Elephants traversing a tea estate in the Anamalai hills. Photo: Ganesh Raghunathan/NCF
One night the watchman at the Parry Agro tea factory in Valparai, Tamil Nadu, saw a man getting off a bus at the Iyerpadi bus stand and walking downhill towards the workers’ quarters located near the factory premises. The watchman knew that a herd of elephants was using the same path to move to a forest patch nearby and it would not be safe for the man to walk down. He repeatedly flashed his torch in the direction of the bus stop, trying to signal the unsuspecting man. He succeeded.
The watchman’s action probably saved the man’s life. It certainly formed the basis for an idea that has been responsible for reducing damage to property in the man-pachyderm conflict in the area by 42%, according to M. Ananda Kumar, research associate with Mysore-based Nature Conservation Foundation (NCF), an NGO working on wildlife conservation.
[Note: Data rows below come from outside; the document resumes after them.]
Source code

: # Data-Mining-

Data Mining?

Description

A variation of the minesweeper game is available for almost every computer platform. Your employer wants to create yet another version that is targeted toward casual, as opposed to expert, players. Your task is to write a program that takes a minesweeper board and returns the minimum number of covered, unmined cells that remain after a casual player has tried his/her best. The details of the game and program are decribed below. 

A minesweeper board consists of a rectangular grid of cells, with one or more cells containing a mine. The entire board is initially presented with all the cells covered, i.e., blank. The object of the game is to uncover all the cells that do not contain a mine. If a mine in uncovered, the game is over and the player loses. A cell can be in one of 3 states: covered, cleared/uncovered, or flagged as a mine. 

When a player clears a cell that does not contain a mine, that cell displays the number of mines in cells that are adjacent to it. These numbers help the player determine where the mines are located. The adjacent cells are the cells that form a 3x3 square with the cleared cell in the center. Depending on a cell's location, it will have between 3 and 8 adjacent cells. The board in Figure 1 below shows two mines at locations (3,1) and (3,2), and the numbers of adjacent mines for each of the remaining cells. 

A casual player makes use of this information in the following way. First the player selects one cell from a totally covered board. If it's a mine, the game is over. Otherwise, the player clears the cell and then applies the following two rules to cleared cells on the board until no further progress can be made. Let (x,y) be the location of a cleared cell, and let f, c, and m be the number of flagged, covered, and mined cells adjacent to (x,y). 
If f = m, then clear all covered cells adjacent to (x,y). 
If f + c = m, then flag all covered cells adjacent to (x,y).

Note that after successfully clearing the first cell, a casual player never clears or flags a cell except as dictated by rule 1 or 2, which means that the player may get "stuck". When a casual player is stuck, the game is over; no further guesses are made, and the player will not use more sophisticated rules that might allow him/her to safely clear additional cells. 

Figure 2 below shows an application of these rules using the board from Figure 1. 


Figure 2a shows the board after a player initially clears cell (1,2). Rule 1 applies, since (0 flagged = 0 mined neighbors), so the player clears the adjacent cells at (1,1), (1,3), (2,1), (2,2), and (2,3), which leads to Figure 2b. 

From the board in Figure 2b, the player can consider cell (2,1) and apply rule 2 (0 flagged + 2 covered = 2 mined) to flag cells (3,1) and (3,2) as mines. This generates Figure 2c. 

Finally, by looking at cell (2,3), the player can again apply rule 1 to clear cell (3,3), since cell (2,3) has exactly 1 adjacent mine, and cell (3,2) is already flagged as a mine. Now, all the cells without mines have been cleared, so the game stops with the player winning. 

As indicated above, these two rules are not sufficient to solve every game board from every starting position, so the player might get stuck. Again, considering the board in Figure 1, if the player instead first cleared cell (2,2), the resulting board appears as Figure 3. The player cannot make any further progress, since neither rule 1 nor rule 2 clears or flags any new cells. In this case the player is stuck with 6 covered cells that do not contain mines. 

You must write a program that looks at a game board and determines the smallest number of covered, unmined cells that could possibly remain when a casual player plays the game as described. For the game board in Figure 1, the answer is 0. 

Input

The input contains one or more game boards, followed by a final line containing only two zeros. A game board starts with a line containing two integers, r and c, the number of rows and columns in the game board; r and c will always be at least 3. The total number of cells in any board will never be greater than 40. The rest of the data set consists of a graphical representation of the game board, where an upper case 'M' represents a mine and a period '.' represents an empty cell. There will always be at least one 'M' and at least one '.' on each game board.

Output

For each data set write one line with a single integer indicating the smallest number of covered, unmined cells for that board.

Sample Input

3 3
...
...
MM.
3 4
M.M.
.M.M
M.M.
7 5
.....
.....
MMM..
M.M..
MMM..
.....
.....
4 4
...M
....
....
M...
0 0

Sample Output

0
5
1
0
Kumar, whose area of specialization is human-elephant conflict, says the incident helped the NCF put in place an early warning system funded by Elephant Family, a global not-for-profit group dedicated to saving the Asian elephant in its habitat, the Tamil Nadu forest department and tea companies in the area, such as Tata Tea Ltd and Jay Shree Tea and Industries Ltd.
“Almost all human deaths due to elephants occurred at night when people were unaware of the elephant’s presence in the plantation area. The lack of information is the main reason for fatal encounters,” says Kumar. Over the past decade, an average of three-four people would die every year in this human-elephant conflict. For Valparai is surrounded by wildlife sanctuaries and tiger reserves, and ever since their old migration routes were cut off, the pachyderms have been using the tea estates.
The warning system operates in two ways: When elephants are sighted, bulk SMS alerts in English and Tamil are sent to people residing within a 2km radius. The information contains details about which estate the pachyderms are present in at that moment. In August 2012, flasher beacon lights were installed atop tea factories (the highest points in the area) to alert people to the presence of elephants at night. The warning system has been in place since mid-2011 but it is now gaining critical mass, with more members of the local community taking part in the effort.
Kumar believes these advance warning systems have worked well to save people’s lives and reduce damage to property. Not a single case of human death was reported in the Valparai area in 2013. In the last two months, however, a man was killed by elephants while collecting firewood in the forest, ignoring the warning system. “In spite of this, we can say that in the last one and a half years there has also been a 20% increase in people’s participation in informing the NCF team on elephant presence in the area,” says Kumar.
Kumar and his team have formed an Elephant Information Network (EIN) involving the local communities, estate workers and tea companies. Both the bulk “SMS” sending and lights are operated by locals who are part of the EIN team. At night, there are two people in charge of each light; each is operated by mobile phones (three rings to turn on the light and seven rings to turn it off; simultaneously “SMS” alerts are also activated once the beacon is switched on). A total of 25 lights have been installed in 25 tea estates of four companies. Tata Tea Ltd has six tea estates; Jay Shree Tea & Industries Ltd has three; Parry Agro Industries Ltd, six; and The Bombay Burmah Trading Corp. Ltd, 10.
The success of the “SMS” system motivated the state forest department to build a “disaster mitigation centre” last year, with sound alert systems when visibility becomes poor owing to mist and a linear proximity sensor to track elephant movement. “A BSNL toll-free helpline number for the community has just become operational,” says Rajeev K. Srivastava, field director and chief conservator of forest, Anamalai Tiger Reserve. Kumar and Srivastava are awaiting funds to install an elephant warning announcement device (again operated by mobile phones) in buses plying through the 92 locations in the area where Kumar’s 10-year research shows there are elephants.